The mean utility of a carbonated drink for a teenager is 0.3 but only 0.1 for others.

When coca cola was not available, teenager will substitute more to Pepsi cola than non-teenagers.

IIA holds at the market-segment level but not at the market level.

How to avoid IIA at the market-segment level?: Introduce unobserved consumer heterogeneity.

Suppose that the mean indirect utility is: \[\begin{equation} \beta_i = 0.1 + 0.2 \cdot (\text{teenager})_i + \nu_i. \end{equation}\]

Consumers with high \(\nu_i\) values carbonated drinks more than those with low \(\nu_i\) values.

When coca cola was not available, consumers with high \(\nu_i\) will substitute more to Pepsi cola than those with low \(\nu_i\) values.

IIA holds at the market-segment-\(\nu\) level but not at the market-segment level.
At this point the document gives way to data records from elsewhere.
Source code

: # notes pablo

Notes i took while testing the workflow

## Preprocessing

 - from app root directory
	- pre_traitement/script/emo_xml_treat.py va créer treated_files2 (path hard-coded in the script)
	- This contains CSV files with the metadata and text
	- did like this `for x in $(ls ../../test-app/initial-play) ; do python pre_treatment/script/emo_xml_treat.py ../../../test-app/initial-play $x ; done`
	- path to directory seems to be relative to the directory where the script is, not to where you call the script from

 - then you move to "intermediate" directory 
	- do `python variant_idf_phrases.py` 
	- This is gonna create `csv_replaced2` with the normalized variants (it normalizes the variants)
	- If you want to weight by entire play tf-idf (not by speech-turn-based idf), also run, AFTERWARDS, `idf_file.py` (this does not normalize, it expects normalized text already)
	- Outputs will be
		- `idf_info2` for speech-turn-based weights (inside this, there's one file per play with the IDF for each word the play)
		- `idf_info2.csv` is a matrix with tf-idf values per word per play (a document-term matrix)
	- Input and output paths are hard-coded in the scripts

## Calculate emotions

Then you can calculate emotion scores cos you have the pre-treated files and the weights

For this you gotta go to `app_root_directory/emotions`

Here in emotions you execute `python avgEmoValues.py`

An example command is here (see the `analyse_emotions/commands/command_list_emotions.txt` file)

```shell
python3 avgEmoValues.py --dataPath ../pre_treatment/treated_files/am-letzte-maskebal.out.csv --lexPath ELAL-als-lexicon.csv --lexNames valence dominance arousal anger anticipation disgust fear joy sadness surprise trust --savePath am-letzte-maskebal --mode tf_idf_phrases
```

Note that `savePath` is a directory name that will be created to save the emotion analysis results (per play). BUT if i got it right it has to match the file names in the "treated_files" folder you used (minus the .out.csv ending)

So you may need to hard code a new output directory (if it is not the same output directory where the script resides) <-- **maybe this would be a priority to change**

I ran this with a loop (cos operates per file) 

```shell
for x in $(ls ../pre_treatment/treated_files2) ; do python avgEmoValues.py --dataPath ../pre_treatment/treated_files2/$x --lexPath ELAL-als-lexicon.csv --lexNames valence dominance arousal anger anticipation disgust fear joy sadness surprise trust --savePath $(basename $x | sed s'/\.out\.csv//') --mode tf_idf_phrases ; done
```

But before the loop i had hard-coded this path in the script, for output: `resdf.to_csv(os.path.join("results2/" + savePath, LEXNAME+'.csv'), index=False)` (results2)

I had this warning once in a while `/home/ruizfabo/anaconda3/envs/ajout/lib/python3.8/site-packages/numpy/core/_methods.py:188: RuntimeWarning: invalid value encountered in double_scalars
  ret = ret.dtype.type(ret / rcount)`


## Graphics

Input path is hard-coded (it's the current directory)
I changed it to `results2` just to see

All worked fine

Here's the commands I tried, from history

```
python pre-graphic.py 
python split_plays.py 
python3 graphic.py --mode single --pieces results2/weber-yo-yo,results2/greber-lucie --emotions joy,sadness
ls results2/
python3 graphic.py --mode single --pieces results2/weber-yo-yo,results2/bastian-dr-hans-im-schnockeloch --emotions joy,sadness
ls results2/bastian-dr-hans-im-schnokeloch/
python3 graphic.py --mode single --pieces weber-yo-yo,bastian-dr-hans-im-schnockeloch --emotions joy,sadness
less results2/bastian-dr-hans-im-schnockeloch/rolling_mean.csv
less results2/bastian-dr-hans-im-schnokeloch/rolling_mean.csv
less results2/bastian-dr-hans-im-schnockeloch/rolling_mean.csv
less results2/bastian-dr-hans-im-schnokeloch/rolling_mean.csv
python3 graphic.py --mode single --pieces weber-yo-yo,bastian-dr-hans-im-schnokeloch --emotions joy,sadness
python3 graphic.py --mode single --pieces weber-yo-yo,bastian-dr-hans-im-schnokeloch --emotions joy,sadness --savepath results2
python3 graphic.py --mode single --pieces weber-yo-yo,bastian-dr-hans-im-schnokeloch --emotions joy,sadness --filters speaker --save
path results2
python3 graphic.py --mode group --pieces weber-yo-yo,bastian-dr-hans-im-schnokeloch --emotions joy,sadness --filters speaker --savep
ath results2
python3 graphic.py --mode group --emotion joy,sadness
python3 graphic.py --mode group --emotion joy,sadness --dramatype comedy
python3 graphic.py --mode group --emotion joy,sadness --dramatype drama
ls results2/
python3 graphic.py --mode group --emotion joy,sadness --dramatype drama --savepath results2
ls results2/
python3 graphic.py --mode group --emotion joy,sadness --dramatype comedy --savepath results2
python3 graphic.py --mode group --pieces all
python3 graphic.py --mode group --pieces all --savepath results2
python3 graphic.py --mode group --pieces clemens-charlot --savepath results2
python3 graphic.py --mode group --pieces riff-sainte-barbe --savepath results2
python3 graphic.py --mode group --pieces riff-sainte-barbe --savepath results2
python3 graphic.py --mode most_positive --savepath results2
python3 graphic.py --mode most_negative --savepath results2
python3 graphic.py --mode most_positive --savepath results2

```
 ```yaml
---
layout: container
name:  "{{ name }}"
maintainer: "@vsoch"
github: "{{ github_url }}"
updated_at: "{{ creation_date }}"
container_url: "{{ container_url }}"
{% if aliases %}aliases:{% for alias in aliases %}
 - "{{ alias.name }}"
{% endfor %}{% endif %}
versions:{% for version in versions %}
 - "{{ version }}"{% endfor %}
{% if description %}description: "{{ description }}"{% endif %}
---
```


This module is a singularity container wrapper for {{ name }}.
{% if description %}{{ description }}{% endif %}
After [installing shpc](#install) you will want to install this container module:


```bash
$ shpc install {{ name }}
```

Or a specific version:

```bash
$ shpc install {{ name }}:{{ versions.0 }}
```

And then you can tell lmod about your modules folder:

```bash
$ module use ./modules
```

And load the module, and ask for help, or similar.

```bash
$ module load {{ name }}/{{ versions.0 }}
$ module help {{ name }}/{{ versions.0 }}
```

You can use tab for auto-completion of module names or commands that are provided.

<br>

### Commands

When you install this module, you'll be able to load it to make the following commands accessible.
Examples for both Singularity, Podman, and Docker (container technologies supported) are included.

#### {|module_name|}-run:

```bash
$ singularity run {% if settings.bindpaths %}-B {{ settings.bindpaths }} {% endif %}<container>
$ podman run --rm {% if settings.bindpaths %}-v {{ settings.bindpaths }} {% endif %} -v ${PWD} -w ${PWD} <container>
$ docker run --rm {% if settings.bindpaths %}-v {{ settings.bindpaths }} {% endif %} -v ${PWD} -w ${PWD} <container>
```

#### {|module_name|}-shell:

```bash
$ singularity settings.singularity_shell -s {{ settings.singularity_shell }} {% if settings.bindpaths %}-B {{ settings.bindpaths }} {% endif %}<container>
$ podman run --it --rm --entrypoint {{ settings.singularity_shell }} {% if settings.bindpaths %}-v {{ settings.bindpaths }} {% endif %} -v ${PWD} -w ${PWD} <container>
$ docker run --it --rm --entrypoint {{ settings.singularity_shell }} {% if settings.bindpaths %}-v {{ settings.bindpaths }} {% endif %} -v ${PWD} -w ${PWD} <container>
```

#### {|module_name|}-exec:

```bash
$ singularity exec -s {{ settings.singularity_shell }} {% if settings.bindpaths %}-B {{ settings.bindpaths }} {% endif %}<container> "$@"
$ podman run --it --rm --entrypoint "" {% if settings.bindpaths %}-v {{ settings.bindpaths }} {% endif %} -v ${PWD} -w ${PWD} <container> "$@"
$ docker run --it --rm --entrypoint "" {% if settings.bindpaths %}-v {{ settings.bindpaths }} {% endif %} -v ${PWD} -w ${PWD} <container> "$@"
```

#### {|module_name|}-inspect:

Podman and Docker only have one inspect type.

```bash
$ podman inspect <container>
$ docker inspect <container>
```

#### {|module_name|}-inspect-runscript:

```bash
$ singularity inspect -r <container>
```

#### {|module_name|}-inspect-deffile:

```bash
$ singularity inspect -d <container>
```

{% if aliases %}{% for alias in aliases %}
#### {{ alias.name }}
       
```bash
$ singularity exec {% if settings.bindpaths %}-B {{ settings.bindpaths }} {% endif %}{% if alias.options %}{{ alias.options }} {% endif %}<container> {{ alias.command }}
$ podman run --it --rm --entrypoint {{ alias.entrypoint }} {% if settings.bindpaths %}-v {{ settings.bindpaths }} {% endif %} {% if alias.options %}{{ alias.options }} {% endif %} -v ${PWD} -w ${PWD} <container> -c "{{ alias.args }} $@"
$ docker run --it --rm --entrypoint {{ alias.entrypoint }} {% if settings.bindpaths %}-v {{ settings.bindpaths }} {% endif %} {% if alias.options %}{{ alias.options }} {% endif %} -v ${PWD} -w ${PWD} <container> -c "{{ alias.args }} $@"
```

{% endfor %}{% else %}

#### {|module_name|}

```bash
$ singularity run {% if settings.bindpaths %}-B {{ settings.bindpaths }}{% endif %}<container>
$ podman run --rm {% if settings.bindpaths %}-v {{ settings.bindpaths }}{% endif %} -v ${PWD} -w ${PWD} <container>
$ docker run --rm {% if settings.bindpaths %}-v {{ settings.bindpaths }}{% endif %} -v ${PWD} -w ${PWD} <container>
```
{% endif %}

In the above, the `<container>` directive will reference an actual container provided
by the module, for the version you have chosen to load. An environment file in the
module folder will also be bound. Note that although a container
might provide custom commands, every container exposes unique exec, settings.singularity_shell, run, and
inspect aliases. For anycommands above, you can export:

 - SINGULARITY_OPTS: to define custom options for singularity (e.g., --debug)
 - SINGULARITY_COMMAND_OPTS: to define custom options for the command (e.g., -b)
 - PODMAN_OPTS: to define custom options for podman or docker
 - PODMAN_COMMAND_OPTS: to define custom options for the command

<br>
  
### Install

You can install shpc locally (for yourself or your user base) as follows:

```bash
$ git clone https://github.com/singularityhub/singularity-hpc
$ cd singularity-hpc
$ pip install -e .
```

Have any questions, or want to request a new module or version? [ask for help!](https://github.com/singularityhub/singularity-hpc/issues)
In the above example, “\(0.2 \cdot (\text{carbonated})_i\)” captures the consumer heterogeneity by observed characteristics and “\(\nu_i\)” by unobserved characteristics.

### 4.4.27 Mixed Logit Model

- Suppose that the mean indirect utility is: \[\begin{equation} v(p_j, x_j, y_i, z_i, \beta_i, \alpha_i) = \beta_i' x_j - \alpha_i p_j, \end{equation}\] with \[\begin{equation} (\beta_i, \alpha_i) \sim f(\beta_i, \alpha_i|y_i, z_i). \end{equation}\]
- If \(\epsilon_{ij}\) is drawn i.i.d. from type-I extreme value distribution, the choice probability of good \(j\) by consumer \(i\) conditional on \(p, x, y_i, z_i\) is: \[\begin{equation} \sigma_{j}(p, x, y_i, z_i) = \int_{\beta_i, \alpha_i} \frac{\exp[v(p_j, x_j, y_i, z_i, \beta_i, \alpha_i)]}{\sum_{k = 0}^J \exp[v(p_j, x_j, y_i, z_i, \beta_i, \alpha_i)]} f(\beta_i, \alpha_i|y_i, z_i) d\beta_i d\alpha_i. \end{equation}\]
- This is called the
**mixed-logit model**. - If the distribution of \(\epsilon_{ij}\) is different, it is no longer mixed logit.
- Conditional on \((\beta_i, \alpha_i)\) the choice probability is written in the same way with the multinomial logit model.
- \(\beta_i, \alpha_i\) are marginal out, because econometrician does not observe them.

### 4.4.28 Mixed Logit Model : Parametric Assumptions

- It is often assumed that: \[\begin{equation} v(p_j, x_j, y_i, z_i, \beta_i, \alpha_i) = \beta_i' x_j - \alpha_i p_j. \end{equation}\]
- McFadden & Train (2000) showed that any discrete choice models that are consistent with the random utility maximization can be arbitrarily closely approximated by this class of mixed-logit model.
- The distribution of \(\beta_i\) and \(\alpha_i\) is often assumed to be: \[\begin{equation} \begin{split} &\beta_i = \beta_0 + \Gamma z_i + \Sigma \nu_i,\\ &\alpha_i = \alpha_0 + \pi' z_i + \omega \upsilon_i, \end{split} \end{equation}\] where \(\nu_i\) and \(\upsilon_i\) are i.i.d. standard normal random vectors.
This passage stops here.